While the bypass directed most through traffic away from Highland Creek, it allowed for the preservation of some of the old community’s built heritage. The most striking building from the 19th century is the Morrish General Store, just east of Highland Creek’s core, at Kingston Road and Meadowvale Road and pictured at the top of this article. Highway 2, Kingston Road, remained only two lanes thanks to the construction of Highway 2A and has allowed for a somewhat rural scene in an area inundated by sprawl. Old Kingston Road, the settlement’s main street was redeveloped in the 1960s to serve the new housing surrounding it, yet still has a small town feel. Today, several murals depict Highland Creek’s rural past. One of these murals stands next to the early cemetery grounds, and with a bit of snow, the scene melds from past to present. Highland Creek survives as a neighbourhood name, and the name of the TTC route 38 bus, which passes through the centre of the old village between Rouge Hill GO Station and Scarborough Town Centre.

Old Highway 2A

Highway 2A remains true to its 1930s design, unlit, with simple ramps and median. Old Highway 2 trailmarker



  1. Nitpicking here, but wouldn’t being bypassed by the railway and left without radial service to Toronto give Highland Creek the perfect chance to grow as an “independent entity”?

  2. I love these articles which draw attention to early urban settlements in what are now often car-oriented suburbs. Some of these lost villages and towns are still walkable and have pre-1950 heritage architecture, which are two characteristics not assumed to be present in suburbia.

  3. I call that stretch of 2A “Toronto’s Avus” (after Berlin’s pioneering superhighway). Unfortunately, the original late 40s Highland Creek overpass (with provincial crests cast into the spandrels) was demolished for a clumsy replacement a decade ago…

  4. Jarek; this was something that I thought about, but in the GTA, only the strongest, largest communities really survived as independent entities; compare Scarborough’s few small unincorporated villages to the much larger, railway-centred communities of Mimico, New Toronto, Long Branch. Though engulfed in Toronto’s sprawl and losing independent political status in 1967, each has a strong local identity. Being bypassed by transportation links, whether railways in the 19th century or highways in the 20th, usually caused a small settlement to wither and fade.
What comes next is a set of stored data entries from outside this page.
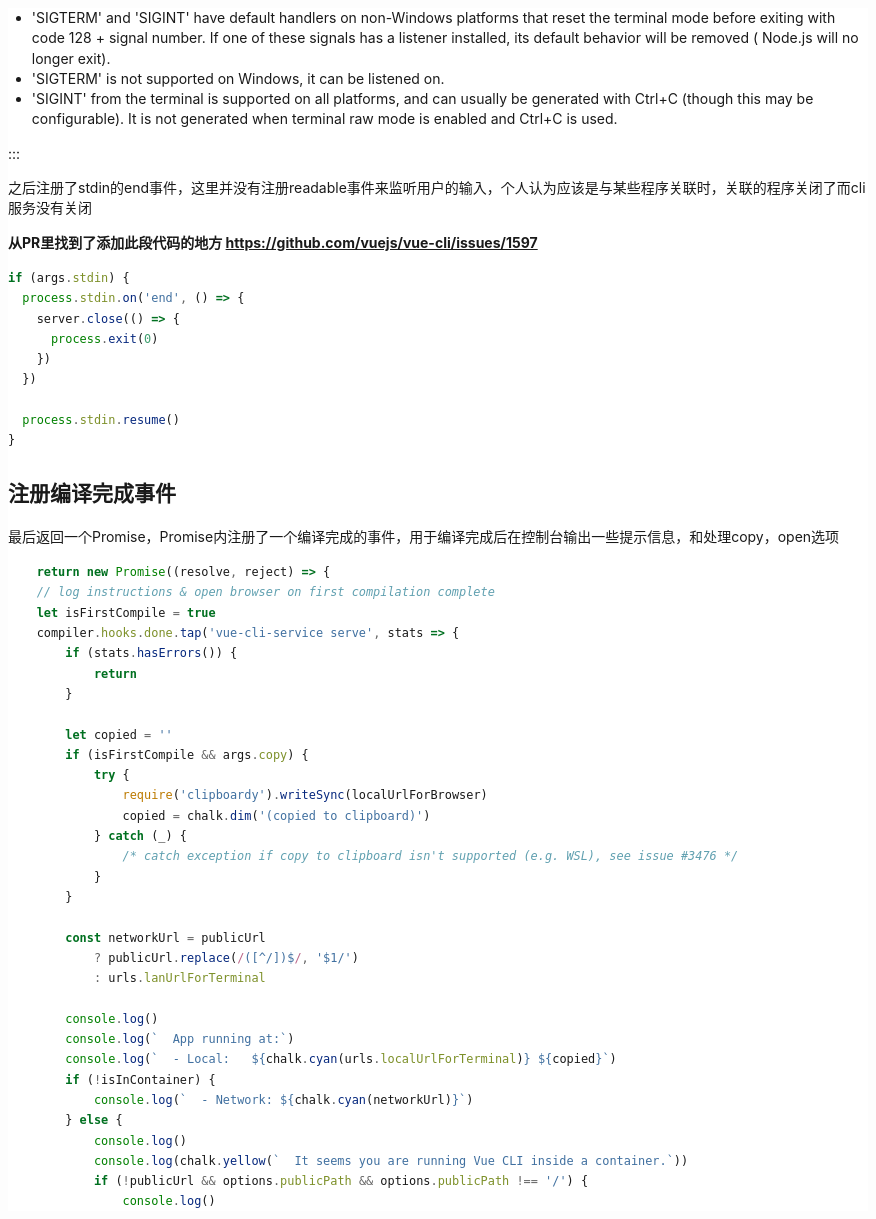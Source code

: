 - 'SIGTERM' and 'SIGINT' have default handlers on non-Windows platforms that reset the terminal mode before exiting with
  code 128 + signal number. If one of these signals has a listener installed, its default behavior will be removed (
  Node.js will no longer exit).
- 'SIGTERM' is not supported on Windows, it can be listened on.
- 'SIGINT' from the terminal is supported on all platforms, and can usually be generated with Ctrl+C (though this may be
  configurable). It is not generated when terminal raw mode is enabled and Ctrl+C is used.

:::

之后注册了stdin的end事件，这里并没有注册readable事件来监听用户的输入，个人认为应该是与某些程序关联时，关联的程序关闭了而cli服务没有关闭

**从PR里找到了添加此段代码的地方 https://github.com/vuejs/vue-cli/issues/1597**

```javascript
if (args.stdin) {
  process.stdin.on('end', () => {
    server.close(() => {
      process.exit(0)
    })
  })

  process.stdin.resume()
}
```

## 注册编译完成事件

最后返回一个Promise，Promise内注册了一个编译完成的事件，用于编译完成后在控制台输出一些提示信息，和处理copy，open选项

```javascript
    return new Promise((resolve, reject) => {
    // log instructions & open browser on first compilation complete
    let isFirstCompile = true
    compiler.hooks.done.tap('vue-cli-service serve', stats => {
        if (stats.hasErrors()) {
            return
        }

        let copied = ''
        if (isFirstCompile && args.copy) {
            try {
                require('clipboardy').writeSync(localUrlForBrowser)
                copied = chalk.dim('(copied to clipboard)')
            } catch (_) {
                /* catch exception if copy to clipboard isn't supported (e.g. WSL), see issue #3476 */
            }
        }

        const networkUrl = publicUrl
            ? publicUrl.replace(/([^/])$/, '$1/')
            : urls.lanUrlForTerminal

        console.log()
        console.log(`  App running at:`)
        console.log(`  - Local:   ${chalk.cyan(urls.localUrlForTerminal)} ${copied}`)
        if (!isInContainer) {
            console.log(`  - Network: ${chalk.cyan(networkUrl)}`)
        } else {
            console.log()
            console.log(chalk.yellow(`  It seems you are running Vue CLI inside a container.`))
            if (!publicUrl && options.publicPath && options.publicPath !== '/') {
                console.log()
```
    The joy is finding the links to the past in these largely forgotten locales – it is much easier to do in larger Toronto-area communities that today would not qualify as “lost villages”.

  5. Thanks for this.

    Interesting, as from my point of view as an east Scarborough resident, Highland Creek is a lot less “lost” than some of the others that have been covered in this series, especially those in Scarborough. Agincourt is survived by churches and a school, but not much else; Highland Creek has those features and has managed to maintain some semblance of a village core. This I would agree is mostly due to the fact that two-lane roads remain the norm in the area.

    Also of note is that, as far as I know, former city councillor Tom Jakobek still owns much of the developable land in the village area. Recent proposals include seniors homes and apartments. I am hoping the village becomes more lively in the near future as nearby UTSC continues to expand its enrollment.

  6. Highland Creek is a great village on the upswing!! The pizza restaurant always has a weekend line up out the door, there’s a yoga studio and wine bar, and the bakery has expanded with a coffee bar and is very busy. I love living and working in Highland Creek!